◆ DATASET RECORDS ◆

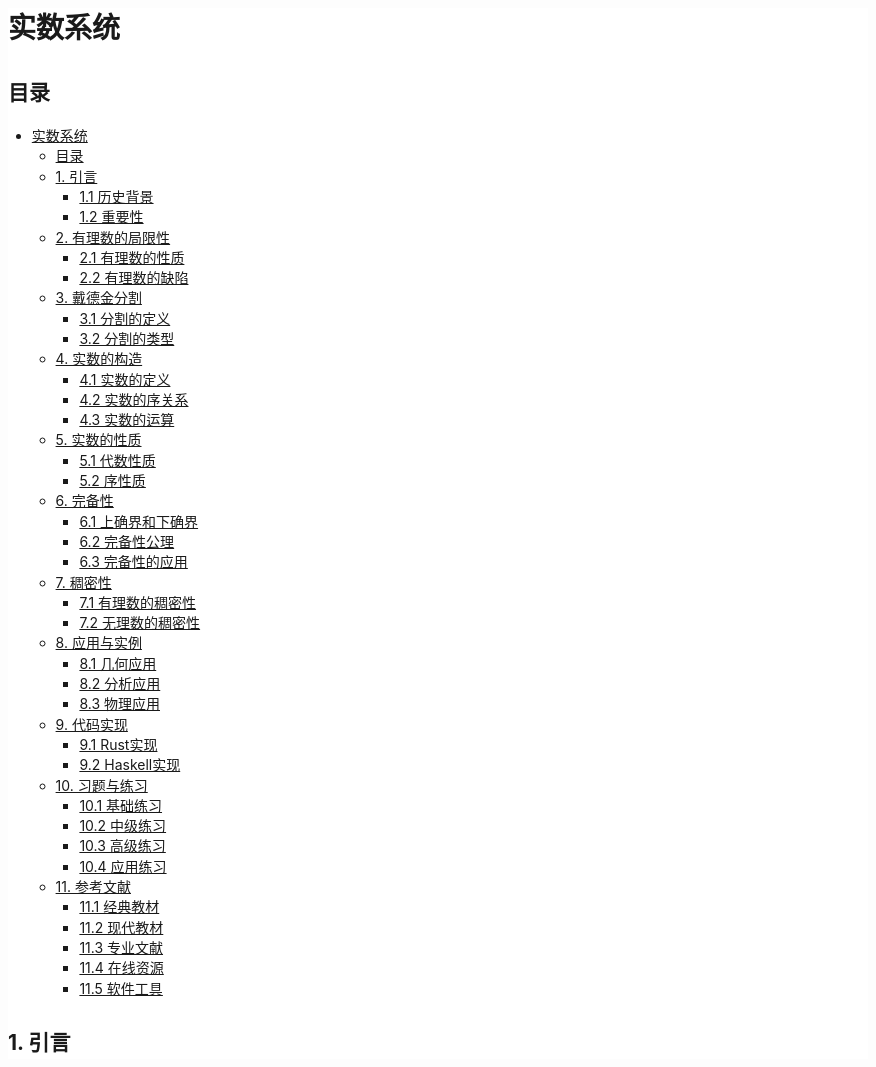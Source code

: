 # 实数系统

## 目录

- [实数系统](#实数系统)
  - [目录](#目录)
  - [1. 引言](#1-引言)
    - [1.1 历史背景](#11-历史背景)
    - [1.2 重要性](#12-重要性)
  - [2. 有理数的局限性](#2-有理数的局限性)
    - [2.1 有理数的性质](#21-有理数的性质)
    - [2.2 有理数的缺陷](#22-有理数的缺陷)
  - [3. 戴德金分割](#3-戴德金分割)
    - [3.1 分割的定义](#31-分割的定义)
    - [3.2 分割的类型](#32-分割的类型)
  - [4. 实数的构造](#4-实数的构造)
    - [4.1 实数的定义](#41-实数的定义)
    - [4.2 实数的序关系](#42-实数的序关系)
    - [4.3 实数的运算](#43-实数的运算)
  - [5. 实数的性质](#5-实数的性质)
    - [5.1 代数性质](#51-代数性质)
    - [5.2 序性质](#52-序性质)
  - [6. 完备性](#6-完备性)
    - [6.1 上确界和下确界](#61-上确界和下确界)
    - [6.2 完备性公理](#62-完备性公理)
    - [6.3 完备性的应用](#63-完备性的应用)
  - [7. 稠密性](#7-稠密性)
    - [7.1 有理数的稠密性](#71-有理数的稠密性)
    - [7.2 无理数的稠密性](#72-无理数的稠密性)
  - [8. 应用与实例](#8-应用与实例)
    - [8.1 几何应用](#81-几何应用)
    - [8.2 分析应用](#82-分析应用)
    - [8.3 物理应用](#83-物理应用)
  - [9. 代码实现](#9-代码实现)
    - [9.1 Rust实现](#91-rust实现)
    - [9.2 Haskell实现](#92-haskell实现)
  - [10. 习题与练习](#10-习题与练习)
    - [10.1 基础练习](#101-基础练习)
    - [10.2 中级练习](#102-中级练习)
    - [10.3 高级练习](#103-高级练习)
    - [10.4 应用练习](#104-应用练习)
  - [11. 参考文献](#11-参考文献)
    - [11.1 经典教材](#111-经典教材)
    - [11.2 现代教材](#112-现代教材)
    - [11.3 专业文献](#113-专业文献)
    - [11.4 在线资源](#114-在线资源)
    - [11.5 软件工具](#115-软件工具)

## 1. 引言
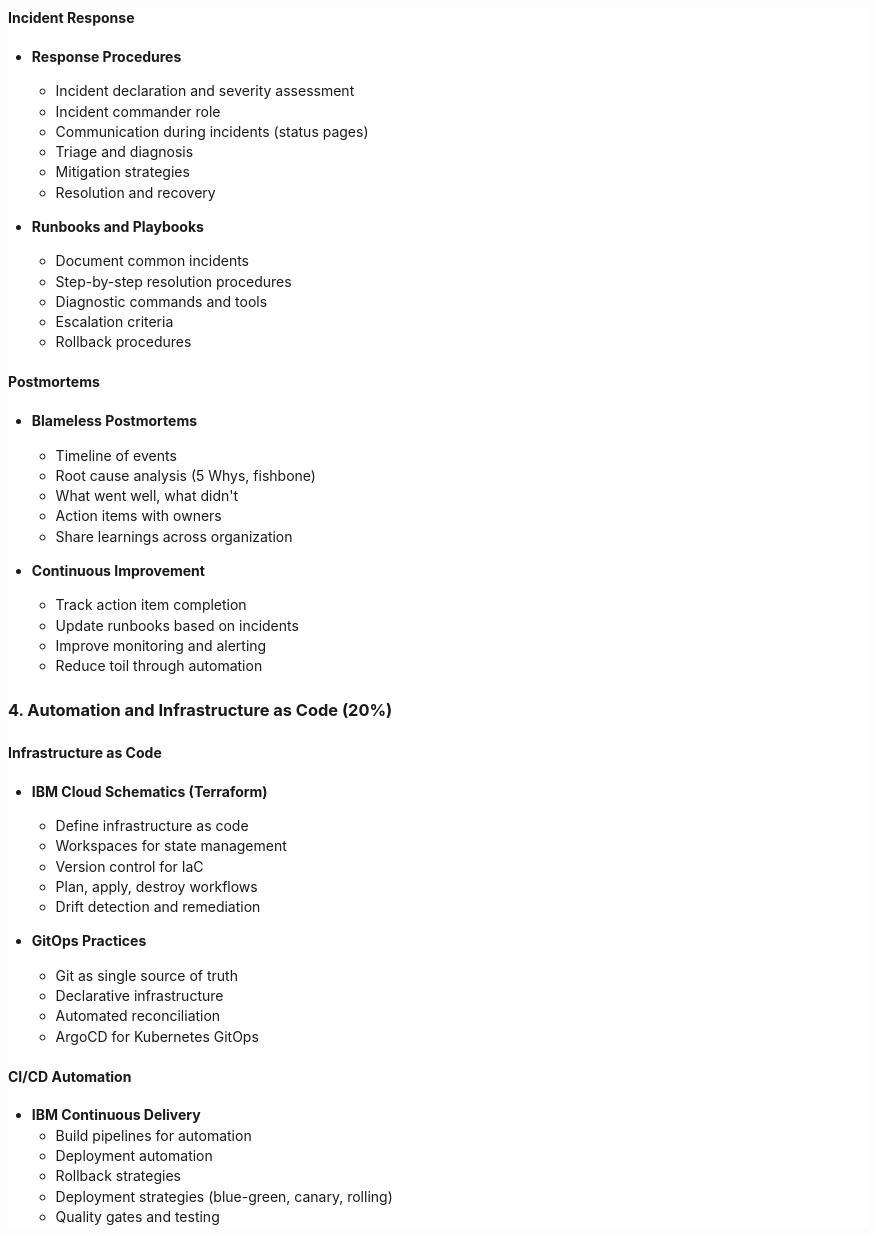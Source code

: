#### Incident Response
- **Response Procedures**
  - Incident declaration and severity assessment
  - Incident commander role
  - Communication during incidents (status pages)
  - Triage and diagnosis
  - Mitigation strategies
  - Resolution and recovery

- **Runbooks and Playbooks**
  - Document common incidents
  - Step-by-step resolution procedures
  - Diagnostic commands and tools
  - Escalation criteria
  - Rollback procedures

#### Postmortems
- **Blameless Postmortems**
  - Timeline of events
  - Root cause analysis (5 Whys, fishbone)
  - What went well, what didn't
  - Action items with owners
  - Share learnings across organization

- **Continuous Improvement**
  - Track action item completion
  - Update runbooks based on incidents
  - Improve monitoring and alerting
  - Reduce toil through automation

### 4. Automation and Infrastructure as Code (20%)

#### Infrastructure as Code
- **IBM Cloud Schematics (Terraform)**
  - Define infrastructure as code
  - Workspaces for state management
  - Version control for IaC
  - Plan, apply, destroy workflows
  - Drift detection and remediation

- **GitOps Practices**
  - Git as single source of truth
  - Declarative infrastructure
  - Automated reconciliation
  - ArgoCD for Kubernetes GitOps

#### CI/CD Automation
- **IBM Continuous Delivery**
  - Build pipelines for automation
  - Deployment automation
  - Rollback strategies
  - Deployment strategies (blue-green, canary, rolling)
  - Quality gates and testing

--

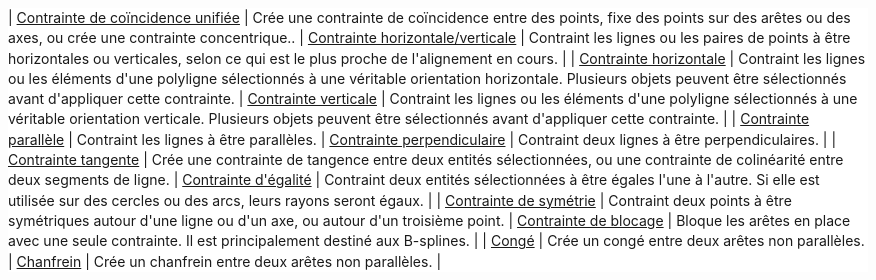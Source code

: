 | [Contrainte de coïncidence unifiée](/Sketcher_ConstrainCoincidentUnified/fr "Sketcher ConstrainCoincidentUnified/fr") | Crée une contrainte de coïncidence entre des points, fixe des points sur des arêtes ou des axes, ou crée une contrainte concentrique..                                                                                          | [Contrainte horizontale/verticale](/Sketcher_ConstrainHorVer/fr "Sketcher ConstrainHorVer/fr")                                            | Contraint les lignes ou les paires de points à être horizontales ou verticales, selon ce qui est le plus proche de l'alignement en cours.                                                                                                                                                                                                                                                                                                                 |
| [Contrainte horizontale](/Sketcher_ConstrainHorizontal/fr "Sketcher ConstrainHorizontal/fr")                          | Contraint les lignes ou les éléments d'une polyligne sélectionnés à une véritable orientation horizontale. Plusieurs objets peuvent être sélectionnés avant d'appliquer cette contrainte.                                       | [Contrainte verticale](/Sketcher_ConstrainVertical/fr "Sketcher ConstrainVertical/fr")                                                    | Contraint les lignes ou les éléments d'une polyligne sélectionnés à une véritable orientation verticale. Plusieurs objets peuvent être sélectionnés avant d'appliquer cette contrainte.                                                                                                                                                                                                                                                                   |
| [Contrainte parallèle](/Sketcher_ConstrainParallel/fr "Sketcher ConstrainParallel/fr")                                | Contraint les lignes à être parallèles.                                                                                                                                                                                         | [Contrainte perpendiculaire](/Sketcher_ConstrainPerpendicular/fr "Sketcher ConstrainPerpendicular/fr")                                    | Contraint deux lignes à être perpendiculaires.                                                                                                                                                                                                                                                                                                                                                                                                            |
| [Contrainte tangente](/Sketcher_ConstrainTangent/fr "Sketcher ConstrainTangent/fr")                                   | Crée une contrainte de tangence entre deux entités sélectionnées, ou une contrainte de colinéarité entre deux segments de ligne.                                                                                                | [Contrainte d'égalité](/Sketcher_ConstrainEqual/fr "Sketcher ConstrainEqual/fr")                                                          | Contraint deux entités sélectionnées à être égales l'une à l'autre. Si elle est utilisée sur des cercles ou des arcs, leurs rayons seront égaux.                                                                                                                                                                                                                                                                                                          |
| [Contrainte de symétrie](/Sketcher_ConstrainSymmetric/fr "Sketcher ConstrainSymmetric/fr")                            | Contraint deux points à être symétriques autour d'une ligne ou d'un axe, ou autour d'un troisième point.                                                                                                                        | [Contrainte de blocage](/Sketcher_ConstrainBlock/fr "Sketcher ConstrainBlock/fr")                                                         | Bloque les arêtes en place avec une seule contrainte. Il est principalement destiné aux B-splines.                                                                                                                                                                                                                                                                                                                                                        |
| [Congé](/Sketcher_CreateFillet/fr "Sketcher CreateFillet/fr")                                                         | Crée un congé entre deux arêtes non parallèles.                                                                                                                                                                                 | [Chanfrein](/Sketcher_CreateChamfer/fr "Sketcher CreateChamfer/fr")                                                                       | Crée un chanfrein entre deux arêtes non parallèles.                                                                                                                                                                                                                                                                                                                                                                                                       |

...

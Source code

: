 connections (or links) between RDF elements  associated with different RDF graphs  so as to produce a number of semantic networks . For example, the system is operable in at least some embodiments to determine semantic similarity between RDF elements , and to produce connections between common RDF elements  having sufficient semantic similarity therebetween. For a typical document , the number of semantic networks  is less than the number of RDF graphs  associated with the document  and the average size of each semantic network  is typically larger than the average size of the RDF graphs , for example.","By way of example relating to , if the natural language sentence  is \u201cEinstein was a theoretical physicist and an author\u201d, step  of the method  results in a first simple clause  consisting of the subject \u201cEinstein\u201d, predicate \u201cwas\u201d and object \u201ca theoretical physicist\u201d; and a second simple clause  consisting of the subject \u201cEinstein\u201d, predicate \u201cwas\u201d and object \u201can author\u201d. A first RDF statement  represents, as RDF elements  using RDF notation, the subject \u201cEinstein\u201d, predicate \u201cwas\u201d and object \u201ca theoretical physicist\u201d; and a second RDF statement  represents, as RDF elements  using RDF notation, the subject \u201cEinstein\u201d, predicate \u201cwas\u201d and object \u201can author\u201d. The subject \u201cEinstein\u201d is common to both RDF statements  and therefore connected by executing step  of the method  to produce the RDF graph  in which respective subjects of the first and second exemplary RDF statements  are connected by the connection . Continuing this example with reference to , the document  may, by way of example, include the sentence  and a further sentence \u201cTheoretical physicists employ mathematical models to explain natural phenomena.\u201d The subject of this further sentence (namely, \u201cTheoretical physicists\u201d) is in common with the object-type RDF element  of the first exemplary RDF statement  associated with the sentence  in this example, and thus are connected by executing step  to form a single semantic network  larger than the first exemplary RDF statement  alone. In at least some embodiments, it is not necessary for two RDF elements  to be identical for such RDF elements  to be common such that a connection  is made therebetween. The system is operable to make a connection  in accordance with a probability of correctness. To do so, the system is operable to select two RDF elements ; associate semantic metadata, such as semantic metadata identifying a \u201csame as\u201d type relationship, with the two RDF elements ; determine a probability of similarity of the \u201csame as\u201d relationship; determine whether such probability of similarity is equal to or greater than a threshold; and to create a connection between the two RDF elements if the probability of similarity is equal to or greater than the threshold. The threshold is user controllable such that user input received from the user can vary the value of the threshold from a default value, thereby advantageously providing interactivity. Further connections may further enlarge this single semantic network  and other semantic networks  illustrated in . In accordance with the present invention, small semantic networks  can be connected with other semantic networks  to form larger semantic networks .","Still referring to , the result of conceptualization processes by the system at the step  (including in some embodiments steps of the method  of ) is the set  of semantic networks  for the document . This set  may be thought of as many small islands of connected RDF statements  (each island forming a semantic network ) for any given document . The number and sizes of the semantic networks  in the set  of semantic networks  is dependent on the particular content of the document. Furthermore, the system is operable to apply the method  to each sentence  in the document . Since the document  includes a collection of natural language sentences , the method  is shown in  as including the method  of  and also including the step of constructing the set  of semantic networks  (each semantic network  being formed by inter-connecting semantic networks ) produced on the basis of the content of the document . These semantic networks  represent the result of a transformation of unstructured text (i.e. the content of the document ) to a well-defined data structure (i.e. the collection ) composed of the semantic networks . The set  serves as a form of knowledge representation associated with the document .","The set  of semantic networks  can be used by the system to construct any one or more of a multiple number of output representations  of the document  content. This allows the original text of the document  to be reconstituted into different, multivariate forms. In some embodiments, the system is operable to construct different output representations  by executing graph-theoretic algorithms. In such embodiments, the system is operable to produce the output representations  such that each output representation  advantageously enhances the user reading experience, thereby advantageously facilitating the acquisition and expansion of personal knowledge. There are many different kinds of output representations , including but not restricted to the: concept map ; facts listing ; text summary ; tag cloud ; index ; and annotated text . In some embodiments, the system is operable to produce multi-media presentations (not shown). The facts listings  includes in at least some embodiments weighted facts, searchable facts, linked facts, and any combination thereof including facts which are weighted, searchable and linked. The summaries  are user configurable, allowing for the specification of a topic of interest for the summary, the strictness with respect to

◆ TASK BRIEF ◆
What you need to produce is an exact copy of the entries above, limited to the lines from the one with "- [11.4 在线资源](#114-在线资源)" up to and including the one with "- Action items with owners", without pictures.

◆ SOLVED PROBLEM ◆
    - [11.4 在线资源](#114-在线资源)
    - [11.5 软件工具](#115-软件工具)

## 1. 引言
Source code

:#### Incident Response
- **Response Procedures**
  - Incident declaration and severity assessment
  - Incident commander role
  - Communication during incidents (status pages)
  - Triage and diagnosis
  - Mitigation strategies
  - Resolution and recovery

- **Runbooks and Playbooks**
  - Document common incidents
  - Step-by-step resolution procedures
  - Diagnostic commands and tools
  - Escalation criteria
  - Rollback procedures

#### Postmortems
- **Blameless Postmortems**
  - Timeline of events
  - Root cause analysis (5 Whys, fishbone)
  - What went well, what didn't
  - Action items with owners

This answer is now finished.